How is focusing on the future doing a disservice to anyone? We're at the very beginning of the mobile-optimized web, and the future is still unclear. There's still room to define it. Supporting the equivalent of IE6 on mobile devices seems like a waste of time to me, especially after we've just spent a decade watching the evolution of the desktop web be stunted by obsessive focus on backwards/cross compatibility.

Also, nearly all major device manufacturers have committed to using WebKit. In five years, how many mobile devices will not run WebKit? If Windows Phone 7 isn't dead by then, it might be the only one.

I don't really relish a future where one browser engine dominates the way IE has in the past. I fully expect and hope for more viable mobile engines.

Even still, jQtouch (at least, I haven't messed with the Sencha thing) is very iDevice slanted. There's "webkit" and then there's "webkit on iOS", and most tools are targeted specifically at "webkit on iOS".

The thing the differentiates WebKit from IE in a good way is that it's completely open source and it's used and built by several competing companies working together toward a common goal.
It's also behind both IE and Firefox in various ways. You're right that it would be a better dominant engine than IE was, but it's still not as good as having a nice three way competition for browser share.
How is focusing on the future doing a disservice to anyone?

Well, you're clearly not serving the present.

Competition is a good thing. Choice is cool.
Well it's your call to make and I'm not going to second-guess you on it. Good luck with the project, as you probably know I'm a jQuery fan and I'm looking forward to seeing what you come up with.

Naturally, I expect to see into, tap, ergo and when in the jQuery core as well...

http://github.com/raganwald/jQuery-Combinators

;-)

With all due respecy John, I think we all should focus only on the latest-and-greatest WebKit platforms or on platforms that are comparably good. Mobile development is exciting precisely because it's a road to the future.

Look at the place we are in desktop web development because we have to support old browser. We are stuck 7+ years in the past.

I understand the intellectual allure of writing a framework that supports a gazillion different devices and I appreciate what you've done with jQuery for web development but frankly, I don't care about jQueryMobile.

Except that it scares the hell out of me the day some client starts asking me to support 5 year old Nokias.

Jquery mobile is great because they will try to support as many platforms as possible. If you run a real mobile site with a lot of users you have to take small platforms into consideration, just like your website needs to support IE 6 if you have lots of users. It's not fun but it would be bad business not to do it.[1]

If a mobile framework can reach this goal it will make mobile development a heck of a lot easier, and I applaud that.

[1] You need some scale before development for platforms that maybe constitute 3% of your users will be a financially good option.

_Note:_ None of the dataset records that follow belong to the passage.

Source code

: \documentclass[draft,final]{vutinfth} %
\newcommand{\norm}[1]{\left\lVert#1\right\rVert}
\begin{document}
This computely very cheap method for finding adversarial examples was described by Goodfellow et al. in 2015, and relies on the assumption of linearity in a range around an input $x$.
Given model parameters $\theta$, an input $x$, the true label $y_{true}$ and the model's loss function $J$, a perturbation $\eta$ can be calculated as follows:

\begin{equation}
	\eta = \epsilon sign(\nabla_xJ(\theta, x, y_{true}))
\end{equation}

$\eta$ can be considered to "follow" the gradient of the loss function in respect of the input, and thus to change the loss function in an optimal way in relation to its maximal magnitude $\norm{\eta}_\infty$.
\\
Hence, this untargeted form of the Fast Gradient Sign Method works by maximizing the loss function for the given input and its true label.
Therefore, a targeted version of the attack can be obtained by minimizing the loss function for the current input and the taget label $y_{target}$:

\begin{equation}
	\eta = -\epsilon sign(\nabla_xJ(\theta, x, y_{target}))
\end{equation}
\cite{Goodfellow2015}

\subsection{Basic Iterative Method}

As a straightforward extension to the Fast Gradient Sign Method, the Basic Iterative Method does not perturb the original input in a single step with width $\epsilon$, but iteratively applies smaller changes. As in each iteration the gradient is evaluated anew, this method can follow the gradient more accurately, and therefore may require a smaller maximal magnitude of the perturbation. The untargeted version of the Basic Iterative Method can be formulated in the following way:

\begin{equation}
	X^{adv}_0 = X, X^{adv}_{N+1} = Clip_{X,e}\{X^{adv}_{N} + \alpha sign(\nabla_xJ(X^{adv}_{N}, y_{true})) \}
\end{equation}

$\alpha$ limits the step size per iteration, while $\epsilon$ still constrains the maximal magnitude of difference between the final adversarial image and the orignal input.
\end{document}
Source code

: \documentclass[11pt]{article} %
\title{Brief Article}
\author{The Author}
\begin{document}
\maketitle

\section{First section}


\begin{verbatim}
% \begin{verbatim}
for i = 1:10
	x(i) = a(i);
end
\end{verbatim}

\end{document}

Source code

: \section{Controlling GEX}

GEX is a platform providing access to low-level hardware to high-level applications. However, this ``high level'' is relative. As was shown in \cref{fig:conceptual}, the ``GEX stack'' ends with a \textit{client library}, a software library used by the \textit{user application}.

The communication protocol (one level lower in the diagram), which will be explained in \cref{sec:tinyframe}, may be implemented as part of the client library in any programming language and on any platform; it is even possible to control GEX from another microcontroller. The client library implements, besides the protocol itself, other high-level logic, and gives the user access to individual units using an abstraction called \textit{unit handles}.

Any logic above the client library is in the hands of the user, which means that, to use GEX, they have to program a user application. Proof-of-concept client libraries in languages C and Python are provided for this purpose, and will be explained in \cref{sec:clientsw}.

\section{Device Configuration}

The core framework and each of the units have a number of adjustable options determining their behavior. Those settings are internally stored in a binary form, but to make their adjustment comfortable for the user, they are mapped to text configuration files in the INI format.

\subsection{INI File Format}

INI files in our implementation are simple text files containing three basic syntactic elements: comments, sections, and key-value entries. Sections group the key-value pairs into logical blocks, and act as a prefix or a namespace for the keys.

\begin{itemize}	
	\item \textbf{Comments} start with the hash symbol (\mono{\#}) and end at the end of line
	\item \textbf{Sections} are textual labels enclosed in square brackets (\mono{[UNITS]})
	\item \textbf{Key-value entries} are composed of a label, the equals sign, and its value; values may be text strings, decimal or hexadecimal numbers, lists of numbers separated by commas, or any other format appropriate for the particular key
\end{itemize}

Youtube and other google apps don't support IE6, not to mention many other big traffic web apps and web sites (including 37signals apps).
IE6 has around 7% marketshare according to this: http://www.w3schools.com/browsers/browsers_stats.asp

Not supporting it is like telling one in fourteen of your customers you don't want their business. This seems like a bad idea, unless of course you have non-financial motives, such as wanting to kill off IE6 by not supporting it and driving it into oblivion.

Those are general stats, you need to look at your personal stats which might be at 0.5% or 65% and decide from there, not based on these kind of sites. Making your site work on IE will require tons of hour of work and therefor money. It'll also just not work for HTML5 apps, unless you have a second version of your site coded in flash. Make sure it's worth it.
You can't get meaningful stats unless you start out supporting IE.